One year on, the pressure on UK employers to act is mounting, given this year’s Immigration Act, the sharp rise in the number of slavery victims and police prosecutions, and Theresa May’s new anti-slavery taskforce. Developments abroad are also gaining traction with US, French and EU legislative moves and growing global corporate scrutiny, including media campaigns and benchmarking activities.
The role of HR
Where HR is positively engaged in steps to tackle slavery risks the business can strengthen and deepen its response. For example, by drawing on HR’s knowledge to identify vulnerable business relationships. However, HR cannot and should not do this alone. Our Human rights at work 2016 survey underlines the need for senior management commitment and collaboration across business functions if significant progress is to be made.
A recap: the duty to report under the Act
The Act requires qualifying businesses to publicly report the steps they have taken to ensure their operations and supply chains are trafficking- and slavery-free. Qualifying businesses are those companies and partnerships supplying goods or services with global turnovers of £36 million and above, providing they conduct business in the UK.
To comply organisations are expected to report annually and within six months of year-end on policies, risk assessments, due diligence processes, training, and the effectiveness of measures taken to combat slavery and trafficking. The annual report must be signed and approved at the highest level in the organisation and be accessible from its homepage.
The key steps HR can take
In these early days of the Act, HR can play an integral role by:
Helping to raise awareness. Our survey identified training and communication as a key challenge to implementing change. Many of the statements published make reference to training staff on modern slavery and HR is ideally placed to help.
Collaborating on policy development. Many of the businesses reporting have introduced new or amended policies and codes of conduct, such as anti-slavery, ethics, recruitment or whistleblowing. HR, working together with compliance, legal, procurement and others, can help to develop policies that are fit for purpose and embedded in the organisation. Similarly, HR’s experience of dealing with grievances and employees ‘speaking out’ or whistleblowing can be brought to bear when deciding how suspicions or allegations of slavery should be investigated and remediated.

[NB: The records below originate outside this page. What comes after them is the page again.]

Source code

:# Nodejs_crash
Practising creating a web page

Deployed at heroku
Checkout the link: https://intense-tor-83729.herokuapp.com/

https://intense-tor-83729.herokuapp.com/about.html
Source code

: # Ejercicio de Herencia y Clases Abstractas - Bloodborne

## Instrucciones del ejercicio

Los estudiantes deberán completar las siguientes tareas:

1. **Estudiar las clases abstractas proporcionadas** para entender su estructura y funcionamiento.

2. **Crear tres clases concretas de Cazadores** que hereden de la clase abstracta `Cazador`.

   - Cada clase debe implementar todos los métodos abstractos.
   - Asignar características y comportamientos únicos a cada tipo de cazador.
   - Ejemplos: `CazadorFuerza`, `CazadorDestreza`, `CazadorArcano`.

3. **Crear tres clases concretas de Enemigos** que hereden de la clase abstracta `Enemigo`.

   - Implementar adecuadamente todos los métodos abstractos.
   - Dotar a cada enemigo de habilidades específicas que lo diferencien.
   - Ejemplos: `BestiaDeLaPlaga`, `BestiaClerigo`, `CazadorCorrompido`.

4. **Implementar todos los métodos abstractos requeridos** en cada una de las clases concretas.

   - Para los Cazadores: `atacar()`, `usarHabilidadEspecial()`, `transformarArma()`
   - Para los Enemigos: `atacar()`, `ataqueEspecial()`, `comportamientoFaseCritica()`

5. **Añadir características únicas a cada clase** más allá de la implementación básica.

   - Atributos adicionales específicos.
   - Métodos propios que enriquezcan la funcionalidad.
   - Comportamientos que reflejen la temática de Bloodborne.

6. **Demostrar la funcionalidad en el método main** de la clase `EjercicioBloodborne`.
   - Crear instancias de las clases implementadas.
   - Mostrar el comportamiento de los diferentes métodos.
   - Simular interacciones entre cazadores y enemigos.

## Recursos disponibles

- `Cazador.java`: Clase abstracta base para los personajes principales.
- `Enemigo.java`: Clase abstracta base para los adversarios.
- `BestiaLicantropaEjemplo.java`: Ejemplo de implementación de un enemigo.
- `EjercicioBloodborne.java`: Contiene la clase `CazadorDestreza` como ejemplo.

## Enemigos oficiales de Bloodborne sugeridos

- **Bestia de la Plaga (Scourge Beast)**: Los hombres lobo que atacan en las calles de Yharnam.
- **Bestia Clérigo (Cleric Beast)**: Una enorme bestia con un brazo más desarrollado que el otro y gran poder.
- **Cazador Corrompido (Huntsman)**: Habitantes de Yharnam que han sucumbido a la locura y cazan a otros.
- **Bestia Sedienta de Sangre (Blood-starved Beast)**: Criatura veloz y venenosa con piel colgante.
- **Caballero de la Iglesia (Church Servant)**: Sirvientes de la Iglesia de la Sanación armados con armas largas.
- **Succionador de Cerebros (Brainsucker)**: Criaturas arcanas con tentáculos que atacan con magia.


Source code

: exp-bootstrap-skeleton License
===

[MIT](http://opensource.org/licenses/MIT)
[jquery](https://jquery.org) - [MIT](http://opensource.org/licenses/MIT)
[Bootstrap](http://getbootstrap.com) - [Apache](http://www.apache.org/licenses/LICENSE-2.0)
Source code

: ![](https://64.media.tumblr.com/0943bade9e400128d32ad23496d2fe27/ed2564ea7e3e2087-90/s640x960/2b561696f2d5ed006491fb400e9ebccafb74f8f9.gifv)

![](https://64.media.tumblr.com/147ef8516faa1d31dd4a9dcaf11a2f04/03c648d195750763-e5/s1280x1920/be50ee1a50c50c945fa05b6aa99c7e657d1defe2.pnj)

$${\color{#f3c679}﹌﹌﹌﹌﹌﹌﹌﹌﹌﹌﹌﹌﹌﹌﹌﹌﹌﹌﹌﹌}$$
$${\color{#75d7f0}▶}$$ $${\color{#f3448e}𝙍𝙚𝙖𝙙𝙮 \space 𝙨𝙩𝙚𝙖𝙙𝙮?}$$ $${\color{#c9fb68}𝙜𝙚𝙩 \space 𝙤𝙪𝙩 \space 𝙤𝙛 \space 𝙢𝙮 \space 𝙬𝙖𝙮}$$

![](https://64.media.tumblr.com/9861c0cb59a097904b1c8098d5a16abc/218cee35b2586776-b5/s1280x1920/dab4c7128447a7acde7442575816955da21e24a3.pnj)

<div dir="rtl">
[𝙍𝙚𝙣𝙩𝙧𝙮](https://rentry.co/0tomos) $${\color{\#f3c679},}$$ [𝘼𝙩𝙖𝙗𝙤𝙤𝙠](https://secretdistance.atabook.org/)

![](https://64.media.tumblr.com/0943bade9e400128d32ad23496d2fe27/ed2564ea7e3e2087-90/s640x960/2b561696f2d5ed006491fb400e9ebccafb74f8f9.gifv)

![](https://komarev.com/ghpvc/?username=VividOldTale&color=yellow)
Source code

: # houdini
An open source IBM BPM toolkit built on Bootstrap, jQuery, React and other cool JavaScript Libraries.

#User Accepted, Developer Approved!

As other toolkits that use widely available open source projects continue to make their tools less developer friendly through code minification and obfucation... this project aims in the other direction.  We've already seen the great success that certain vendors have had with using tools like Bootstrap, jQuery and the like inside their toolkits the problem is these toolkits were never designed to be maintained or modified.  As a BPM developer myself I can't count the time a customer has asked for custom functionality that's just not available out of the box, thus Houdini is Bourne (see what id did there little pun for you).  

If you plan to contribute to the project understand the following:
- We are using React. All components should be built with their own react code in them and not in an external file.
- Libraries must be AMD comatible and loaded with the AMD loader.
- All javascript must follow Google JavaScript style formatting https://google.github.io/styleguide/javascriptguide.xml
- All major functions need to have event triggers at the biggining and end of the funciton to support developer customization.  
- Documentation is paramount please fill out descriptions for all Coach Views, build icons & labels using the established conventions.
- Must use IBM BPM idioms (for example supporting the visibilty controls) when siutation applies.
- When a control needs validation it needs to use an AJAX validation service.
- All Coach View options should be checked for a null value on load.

Participating in risk assessments. HR may be reluctant to take part in assessing the risk of slavery and trafficking in supply chains or outsourced relationships. However, compliance, procurement and others involved in such risk assessments may typically lack HR’s expertise on recruitment practices, the use of agency labour and different workforce models. This expertise can help identify slavery risks and to decide on proportionate preventative action.